(Extracted data entries)
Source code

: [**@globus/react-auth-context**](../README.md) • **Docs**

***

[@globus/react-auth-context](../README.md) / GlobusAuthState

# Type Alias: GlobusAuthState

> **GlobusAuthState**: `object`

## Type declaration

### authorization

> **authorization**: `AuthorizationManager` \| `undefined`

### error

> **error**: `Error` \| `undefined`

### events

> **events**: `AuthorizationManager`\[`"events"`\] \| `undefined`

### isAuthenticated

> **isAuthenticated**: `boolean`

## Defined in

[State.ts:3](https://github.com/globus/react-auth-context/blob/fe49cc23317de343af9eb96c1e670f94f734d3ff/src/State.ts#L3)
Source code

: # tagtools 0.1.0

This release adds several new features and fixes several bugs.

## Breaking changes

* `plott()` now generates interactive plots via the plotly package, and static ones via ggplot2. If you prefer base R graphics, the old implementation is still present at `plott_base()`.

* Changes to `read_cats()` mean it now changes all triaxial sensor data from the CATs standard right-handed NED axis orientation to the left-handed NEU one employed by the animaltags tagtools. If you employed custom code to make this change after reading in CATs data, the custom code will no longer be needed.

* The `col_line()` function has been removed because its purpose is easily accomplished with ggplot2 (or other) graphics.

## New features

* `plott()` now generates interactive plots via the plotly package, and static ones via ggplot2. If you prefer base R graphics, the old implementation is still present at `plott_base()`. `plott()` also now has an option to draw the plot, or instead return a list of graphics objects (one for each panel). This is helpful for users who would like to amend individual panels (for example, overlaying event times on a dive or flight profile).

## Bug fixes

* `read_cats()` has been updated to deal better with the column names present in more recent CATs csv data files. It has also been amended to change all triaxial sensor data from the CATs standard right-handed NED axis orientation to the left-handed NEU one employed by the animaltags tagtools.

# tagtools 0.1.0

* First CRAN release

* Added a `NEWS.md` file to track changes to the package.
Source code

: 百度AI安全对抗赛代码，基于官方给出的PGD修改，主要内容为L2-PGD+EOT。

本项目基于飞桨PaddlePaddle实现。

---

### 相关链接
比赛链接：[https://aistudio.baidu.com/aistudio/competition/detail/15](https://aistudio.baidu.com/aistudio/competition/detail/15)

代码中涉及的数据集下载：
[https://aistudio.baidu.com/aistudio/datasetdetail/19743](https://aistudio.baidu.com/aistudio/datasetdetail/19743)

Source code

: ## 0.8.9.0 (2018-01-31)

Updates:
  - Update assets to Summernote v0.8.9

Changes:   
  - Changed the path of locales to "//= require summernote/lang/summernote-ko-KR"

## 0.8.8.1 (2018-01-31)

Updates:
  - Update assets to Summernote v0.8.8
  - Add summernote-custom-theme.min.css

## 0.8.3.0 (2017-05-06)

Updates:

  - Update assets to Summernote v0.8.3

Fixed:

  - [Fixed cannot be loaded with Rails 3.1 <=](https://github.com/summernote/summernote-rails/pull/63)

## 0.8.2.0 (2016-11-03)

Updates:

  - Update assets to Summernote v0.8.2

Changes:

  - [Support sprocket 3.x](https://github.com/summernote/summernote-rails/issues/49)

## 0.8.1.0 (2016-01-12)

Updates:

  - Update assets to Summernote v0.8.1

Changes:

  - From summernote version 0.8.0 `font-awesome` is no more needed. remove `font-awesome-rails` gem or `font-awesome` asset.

▸ What is needed:
Reproduce the data shown above in its entirety, keeping each word as it is.

▸ Solution to the problem:
Source code

: [**@globus/react-auth-context**](../README.md) • **Docs**

***

[@globus/react-auth-context](../README.md) / GlobusAuthState

# Type Alias: GlobusAuthState

> **GlobusAuthState**: `object`

## Type declaration

### authorization

> **authorization**: `AuthorizationManager` \| `undefined`

### error

> **error**: `Error` \| `undefined`

### events

> **events**: `AuthorizationManager`\[`"events"`\] \| `undefined`

### isAuthenticated

> **isAuthenticated**: `boolean`

## Defined in

[State.ts:3](https://github.com/globus/react-auth-context/blob/fe49cc23317de343af9eb96c1e670f94f734d3ff/src/State.ts#L3)
Source code

: # tagtools 0.1.0

This release adds several new features and fixes several bugs.

## Breaking changes

* `plott()` now generates interactive plots via the plotly package, and static ones via ggplot2. If you prefer base R graphics, the old implementation is still present at `plott_base()`.

* Changes to `read_cats()` mean it now changes all triaxial sensor data from the CATs standard right-handed NED axis orientation to the left-handed NEU one employed by the animaltags tagtools. If you employed custom code to make this change after reading in CATs data, the custom code will no longer be needed.

* The `col_line()` function has been removed because its purpose is easily accomplished with ggplot2 (or other) graphics.

## New features

* `plott()` now generates interactive plots via the plotly package, and static ones via ggplot2. If you prefer base R graphics, the old implementation is still present at `plott_base()`. `plott()` also now has an option to draw the plot, or instead return a list of graphics objects (one for each panel). This is helpful for users who would like to amend individual panels (for example, overlaying event times on a dive or flight profile).

## Bug fixes

* `read_cats()` has been updated to deal better with the column names present in more recent CATs csv data files. It has also been amended to change all triaxial sensor data from the CATs standard right-handed NED axis orientation to the left-handed NEU one employed by the animaltags tagtools.

# tagtools 0.1.0

* First CRAN release

* Added a `NEWS.md` file to track changes to the package.
Source code

: 百度AI安全对抗赛代码，基于官方给出的PGD修改，主要内容为L2-PGD+EOT。

本项目基于飞桨PaddlePaddle实现。

---

### 相关链接
比赛链接：[https://aistudio.baidu.com/aistudio/competition/detail/15](https://aistudio.baidu.com/aistudio/competition/detail/15)

代码中涉及的数据集下载：
[https://aistudio.baidu.com/aistudio/datasetdetail/19743](https://aistudio.baidu.com/aistudio/datasetdetail/19743)

Source code

: ## 0.8.9.0 (2018-01-31)

Updates:
  - Update assets to Summernote v0.8.9

Changes:   
  - Changed the path of locales to "//= require summernote/lang/summernote-ko-KR"

## 0.8.8.1 (2018-01-31)

Updates:
  - Update assets to Summernote v0.8.8
  - Add summernote-custom-theme.min.css

## 0.8.3.0 (2017-05-06)

Updates:

  - Update assets to Summernote v0.8.3

Fixed:

  - [Fixed cannot be loaded with Rails 3.1 <=](https://github.com/summernote/summernote-rails/pull/63)

## 0.8.2.0 (2016-11-03)

Updates:

  - Update assets to Summernote v0.8.2

Changes:

  - [Support sprocket 3.x](https://github.com/summernote/summernote-rails/issues/49)

## 0.8.1.0 (2016-01-12)

Updates:

  - Update assets to Summernote v0.8.1

Changes:

  - From summernote version 0.8.0 `font-awesome` is no more needed. remove `font-awesome-rails` gem or `font-awesome` asset.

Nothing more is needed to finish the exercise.